*** Data records ***

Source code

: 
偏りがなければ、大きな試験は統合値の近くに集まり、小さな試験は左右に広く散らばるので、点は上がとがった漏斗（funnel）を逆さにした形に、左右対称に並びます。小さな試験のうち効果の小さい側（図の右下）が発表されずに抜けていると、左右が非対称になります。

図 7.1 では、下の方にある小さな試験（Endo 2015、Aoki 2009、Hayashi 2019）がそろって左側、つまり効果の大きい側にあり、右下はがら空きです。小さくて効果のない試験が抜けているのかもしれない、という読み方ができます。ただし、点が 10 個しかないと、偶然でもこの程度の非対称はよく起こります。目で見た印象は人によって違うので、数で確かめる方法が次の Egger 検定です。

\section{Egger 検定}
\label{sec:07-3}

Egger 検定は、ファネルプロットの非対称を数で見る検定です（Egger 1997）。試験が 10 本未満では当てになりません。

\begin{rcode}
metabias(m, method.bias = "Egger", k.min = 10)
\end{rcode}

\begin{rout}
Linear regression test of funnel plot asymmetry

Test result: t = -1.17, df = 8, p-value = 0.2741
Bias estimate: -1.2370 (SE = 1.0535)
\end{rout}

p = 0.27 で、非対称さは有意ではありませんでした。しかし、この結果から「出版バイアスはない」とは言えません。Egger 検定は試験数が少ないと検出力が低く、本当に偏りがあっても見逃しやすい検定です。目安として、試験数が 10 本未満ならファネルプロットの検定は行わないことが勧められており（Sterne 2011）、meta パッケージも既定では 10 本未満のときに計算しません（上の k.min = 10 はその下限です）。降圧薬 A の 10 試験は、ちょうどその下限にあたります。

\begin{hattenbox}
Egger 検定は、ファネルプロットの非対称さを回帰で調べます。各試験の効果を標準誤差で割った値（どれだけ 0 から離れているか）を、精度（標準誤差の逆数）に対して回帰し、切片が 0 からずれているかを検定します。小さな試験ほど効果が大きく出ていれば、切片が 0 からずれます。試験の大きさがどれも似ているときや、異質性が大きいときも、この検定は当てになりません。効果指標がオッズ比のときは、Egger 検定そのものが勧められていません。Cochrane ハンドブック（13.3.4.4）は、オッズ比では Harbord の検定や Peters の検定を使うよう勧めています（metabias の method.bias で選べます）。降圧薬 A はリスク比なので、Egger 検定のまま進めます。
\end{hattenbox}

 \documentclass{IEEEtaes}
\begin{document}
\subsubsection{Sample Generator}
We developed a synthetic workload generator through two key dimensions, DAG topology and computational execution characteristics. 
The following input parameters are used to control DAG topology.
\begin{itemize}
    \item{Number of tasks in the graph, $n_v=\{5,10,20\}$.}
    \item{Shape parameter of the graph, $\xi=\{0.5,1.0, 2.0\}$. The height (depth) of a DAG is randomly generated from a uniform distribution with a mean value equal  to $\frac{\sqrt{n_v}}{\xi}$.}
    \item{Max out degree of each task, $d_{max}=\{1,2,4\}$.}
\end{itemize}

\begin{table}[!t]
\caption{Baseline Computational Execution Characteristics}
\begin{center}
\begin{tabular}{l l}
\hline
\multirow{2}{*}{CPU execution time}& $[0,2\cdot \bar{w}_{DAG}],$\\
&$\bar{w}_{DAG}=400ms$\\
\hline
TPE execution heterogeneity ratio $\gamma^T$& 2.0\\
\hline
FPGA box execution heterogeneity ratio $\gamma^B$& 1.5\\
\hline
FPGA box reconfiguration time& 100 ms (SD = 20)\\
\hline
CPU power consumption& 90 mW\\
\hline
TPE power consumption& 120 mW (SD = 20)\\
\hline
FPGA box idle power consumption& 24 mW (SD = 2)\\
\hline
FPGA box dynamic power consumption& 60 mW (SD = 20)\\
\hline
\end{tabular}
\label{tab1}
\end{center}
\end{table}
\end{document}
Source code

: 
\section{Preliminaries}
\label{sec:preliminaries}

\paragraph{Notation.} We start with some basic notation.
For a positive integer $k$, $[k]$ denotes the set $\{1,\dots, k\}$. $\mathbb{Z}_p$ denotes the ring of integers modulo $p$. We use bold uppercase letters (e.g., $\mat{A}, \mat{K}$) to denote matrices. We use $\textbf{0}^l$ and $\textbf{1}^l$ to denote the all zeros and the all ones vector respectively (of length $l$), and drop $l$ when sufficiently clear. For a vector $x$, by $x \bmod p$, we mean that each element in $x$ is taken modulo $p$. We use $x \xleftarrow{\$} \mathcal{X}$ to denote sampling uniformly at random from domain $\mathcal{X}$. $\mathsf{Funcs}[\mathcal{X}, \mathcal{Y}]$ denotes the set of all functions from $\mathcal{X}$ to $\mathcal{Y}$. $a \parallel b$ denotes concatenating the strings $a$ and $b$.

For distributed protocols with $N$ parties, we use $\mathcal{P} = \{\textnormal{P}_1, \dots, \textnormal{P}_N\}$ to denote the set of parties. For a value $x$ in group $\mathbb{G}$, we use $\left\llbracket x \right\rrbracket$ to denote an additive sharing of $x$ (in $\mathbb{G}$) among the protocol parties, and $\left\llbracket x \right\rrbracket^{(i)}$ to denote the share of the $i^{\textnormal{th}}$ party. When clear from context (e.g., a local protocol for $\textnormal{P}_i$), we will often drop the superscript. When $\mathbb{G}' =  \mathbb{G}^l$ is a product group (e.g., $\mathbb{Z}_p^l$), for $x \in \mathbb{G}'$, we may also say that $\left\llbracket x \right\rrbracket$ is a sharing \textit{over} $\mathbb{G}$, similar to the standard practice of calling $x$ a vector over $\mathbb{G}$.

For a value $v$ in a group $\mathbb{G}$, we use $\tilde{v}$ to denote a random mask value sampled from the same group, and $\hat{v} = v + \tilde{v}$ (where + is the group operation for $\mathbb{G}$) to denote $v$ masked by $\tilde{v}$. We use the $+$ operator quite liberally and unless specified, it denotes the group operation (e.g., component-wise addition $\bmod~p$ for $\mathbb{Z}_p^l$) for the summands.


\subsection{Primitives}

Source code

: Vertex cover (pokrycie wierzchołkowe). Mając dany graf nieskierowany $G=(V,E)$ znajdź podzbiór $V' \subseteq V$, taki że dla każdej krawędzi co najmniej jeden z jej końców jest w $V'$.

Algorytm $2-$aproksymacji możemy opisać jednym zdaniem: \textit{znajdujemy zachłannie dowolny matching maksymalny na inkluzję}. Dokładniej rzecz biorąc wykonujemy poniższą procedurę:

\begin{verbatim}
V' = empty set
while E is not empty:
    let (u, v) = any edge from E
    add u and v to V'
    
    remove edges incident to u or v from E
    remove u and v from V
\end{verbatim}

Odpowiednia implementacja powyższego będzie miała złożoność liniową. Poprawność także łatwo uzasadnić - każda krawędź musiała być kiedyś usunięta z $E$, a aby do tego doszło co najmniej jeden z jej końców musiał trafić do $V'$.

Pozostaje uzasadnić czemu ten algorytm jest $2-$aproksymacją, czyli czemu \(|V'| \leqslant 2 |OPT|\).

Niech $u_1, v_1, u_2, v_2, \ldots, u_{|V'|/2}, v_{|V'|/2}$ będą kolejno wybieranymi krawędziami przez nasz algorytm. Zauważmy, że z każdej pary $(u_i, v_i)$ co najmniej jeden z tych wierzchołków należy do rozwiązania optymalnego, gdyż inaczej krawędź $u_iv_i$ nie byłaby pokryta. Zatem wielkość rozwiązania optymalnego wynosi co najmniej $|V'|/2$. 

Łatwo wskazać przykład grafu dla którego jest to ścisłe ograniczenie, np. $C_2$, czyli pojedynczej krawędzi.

*** End of Data records ***

▸ **Task prompt**
The entries above must each be repeated exactly.

▸ **Your solution**
Source code

: 
偏りがなければ、大きな試験は統合値の近くに集まり、小さな試験は左右に広く散らばるので、点は上がとがった漏斗（funnel）を逆さにした形に、左右対称に並びます。小さな試験のうち効果の小さい側（図の右下）が発表されずに抜けていると、左右が非対称になります。

図 7.1 では、下の方にある小さな試験（Endo 2015、Aoki 2009、Hayashi 2019）がそろって左側、つまり効果の大きい側にあり、右下はがら空きです。小さくて効果のない試験が抜けているのかもしれない、という読み方ができます。ただし、点が 10 個しかないと、偶然でもこの程度の非対称はよく起こります。目で見た印象は人によって違うので、数で確かめる方法が次の Egger 検定です。

\section{Egger 検定}
\label{sec:07-3}

Egger 検定は、ファネルプロットの非対称を数で見る検定です（Egger 1997）。試験が 10 本未満では当てになりません。

\begin{rcode}
metabias(m, method.bias = "Egger", k.min = 10)
\end{rcode}

\begin{rout}
Linear regression test of funnel plot asymmetry

Test result: t = -1.17, df = 8, p-value = 0.2741
Bias estimate: -1.2370 (SE = 1.0535)
\end{rout}

p = 0.27 で、非対称さは有意ではありませんでした。しかし、この結果から「出版バイアスはない」とは言えません。Egger 検定は試験数が少ないと検出力が低く、本当に偏りがあっても見逃しやすい検定です。目安として、試験数が 10 本未満ならファネルプロットの検定は行わないことが勧められており（Sterne 2011）、meta パッケージも既定では 10 本未満のときに計算しません（上の k.min = 10 はその下限です）。降圧薬 A の 10 試験は、ちょうどその下限にあたります。

\begin{hattenbox}
Egger 検定は、ファネルプロットの非対称さを回帰で調べます。各試験の効果を標準誤差で割った値（どれだけ 0 から離れているか）を、精度（標準誤差の逆数）に対して回帰し、切片が 0 からずれているかを検定します。小さな試験ほど効果が大きく出ていれば、切片が 0 からずれます。試験の大きさがどれも似ているときや、異質性が大きいときも、この検定は当てになりません。効果指標がオッズ比のときは、Egger 検定そのものが勧められていません。Cochrane ハンドブック（13.3.4.4）は、オッズ比では Harbord の検定や Peters の検定を使うよう勧めています（metabias の method.bias で選べます）。降圧薬 A はリスク比なので、Egger 検定のまま進めます。
\end{hattenbox}

 \documentclass{IEEEtaes}
\begin{document}
\subsubsection{Sample Generator}
We developed a synthetic workload generator through two key dimensions, DAG topology and computational execution characteristics. 
The following input parameters are used to control DAG topology.
\begin{itemize}
    \item{Number of tasks in the graph, $n_v=\{5,10,20\}$.}
    \item{Shape parameter of the graph, $\xi=\{0.5,1.0, 2.0\}$. The height (depth) of a DAG is randomly generated from a uniform distribution with a mean value equal  to $\frac{\sqrt{n_v}}{\xi}$.}
    \item{Max out degree of each task, $d_{max}=\{1,2,4\}$.}
\end{itemize}

\begin{table}[!t]
\caption{Baseline Computational Execution Characteristics}
\begin{center}
\begin{tabular}{l l}
\hline
\multirow{2}{*}{CPU execution time}& $[0,2\cdot \bar{w}_{DAG}],$\\
&$\bar{w}_{DAG}=400ms$\\
\hline
TPE execution heterogeneity ratio $\gamma^T$& 2.0\\
\hline
FPGA box execution heterogeneity ratio $\gamma^B$& 1.5\\
\hline
FPGA box reconfiguration time& 100 ms (SD = 20)\\
\hline
CPU power consumption& 90 mW\\
\hline
TPE power consumption& 120 mW (SD = 20)\\
\hline
FPGA box idle power consumption& 24 mW (SD = 2)\\
\hline
FPGA box dynamic power consumption& 60 mW (SD = 20)\\
\hline
\end{tabular}
\label{tab1}
\end{center}
\end{table}
\end{document}
Source code

: 
\section{Preliminaries}
\label{sec:preliminaries}

\paragraph{Notation.} We start with some basic notation.
For a positive integer $k$, $[k]$ denotes the set $\{1,\dots, k\}$. $\mathbb{Z}_p$ denotes the ring of integers modulo $p$. We use bold uppercase letters (e.g., $\mat{A}, \mat{K}$) to denote matrices. We use $\textbf{0}^l$ and $\textbf{1}^l$ to denote the all zeros and the all ones vector respectively (of length $l$), and drop $l$ when sufficiently clear. For a vector $x$, by $x \bmod p$, we mean that each element in $x$ is taken modulo $p$. We use $x \xleftarrow{\$} \mathcal{X}$ to denote sampling uniformly at random from domain $\mathcal{X}$. $\mathsf{Funcs}[\mathcal{X}, \mathcal{Y}]$ denotes the set of all functions from $\mathcal{X}$ to $\mathcal{Y}$. $a \parallel b$ denotes concatenating the strings $a$ and $b$.

For distributed protocols with $N$ parties, we use $\mathcal{P} = \{\textnormal{P}_1, \dots, \textnormal{P}_N\}$ to denote the set of parties. For a value $x$ in group $\mathbb{G}$, we use $\left\llbracket x \right\rrbracket$ to denote an additive sharing of $x$ (in $\mathbb{G}$) among the protocol parties, and $\left\llbracket x \right\rrbracket^{(i)}$ to denote the share of the $i^{\textnormal{th}}$ party. When clear from context (e.g., a local protocol for $\textnormal{P}_i$), we will often drop the superscript. When $\mathbb{G}' =  \mathbb{G}^l$ is a product group (e.g., $\mathbb{Z}_p^l$), for $x \in \mathbb{G}'$, we may also say that $\left\llbracket x \right\rrbracket$ is a sharing \textit{over} $\mathbb{G}$, similar to the standard practice of calling $x$ a vector over $\mathbb{G}$.

For a value $v$ in a group $\mathbb{G}$, we use $\tilde{v}$ to denote a random mask value sampled from the same group, and $\hat{v} = v + \tilde{v}$ (where + is the group operation for $\mathbb{G}$) to denote $v$ masked by $\tilde{v}$. We use the $+$ operator quite liberally and unless specified, it denotes the group operation (e.g., component-wise addition $\bmod~p$ for $\mathbb{Z}_p^l$) for the summands.


\subsection{Primitives}

Source code

: Vertex cover (pokrycie wierzchołkowe). Mając dany graf nieskierowany $G=(V,E)$ znajdź podzbiór $V' \subseteq V$, taki że dla każdej krawędzi co najmniej jeden z jej końców jest w $V'$.

Algorytm $2-$aproksymacji możemy opisać jednym zdaniem: \textit{znajdujemy zachłannie dowolny matching maksymalny na inkluzję}. Dokładniej rzecz biorąc wykonujemy poniższą procedurę:

\begin{verbatim}
V' = empty set
while E is not empty:
    let (u, v) = any edge from E
    add u and v to V'
    
    remove edges incident to u or v from E
    remove u and v from V
\end{verbatim}

Odpowiednia implementacja powyższego będzie miała złożoność liniową. Poprawność także łatwo uzasadnić - każda krawędź musiała być kiedyś usunięta z $E$, a aby do tego doszło co najmniej jeden z jej końców musiał trafić do $V'$.

Pozostaje uzasadnić czemu ten algorytm jest $2-$aproksymacją, czyli czemu \(|V'| \leqslant 2 |OPT|\).

Niech $u_1, v_1, u_2, v_2, \ldots, u_{|V'|/2}, v_{|V'|/2}$ będą kolejno wybieranymi krawędziami przez nasz algorytm. Zauważmy, że z każdej pary $(u_i, v_i)$ co najmniej jeden z tych wierzchołków należy do rozwiązania optymalnego, gdyż inaczej krawędź $u_iv_i$ nie byłaby pokryta. Zatem wielkość rozwiązania optymalnego wynosi co najmniej $|V'|/2$. 

Łatwo wskazać przykład grafu dla którego jest to ścisłe ograniczenie, np. $C_2$, czyli pojedynczej krawędzi.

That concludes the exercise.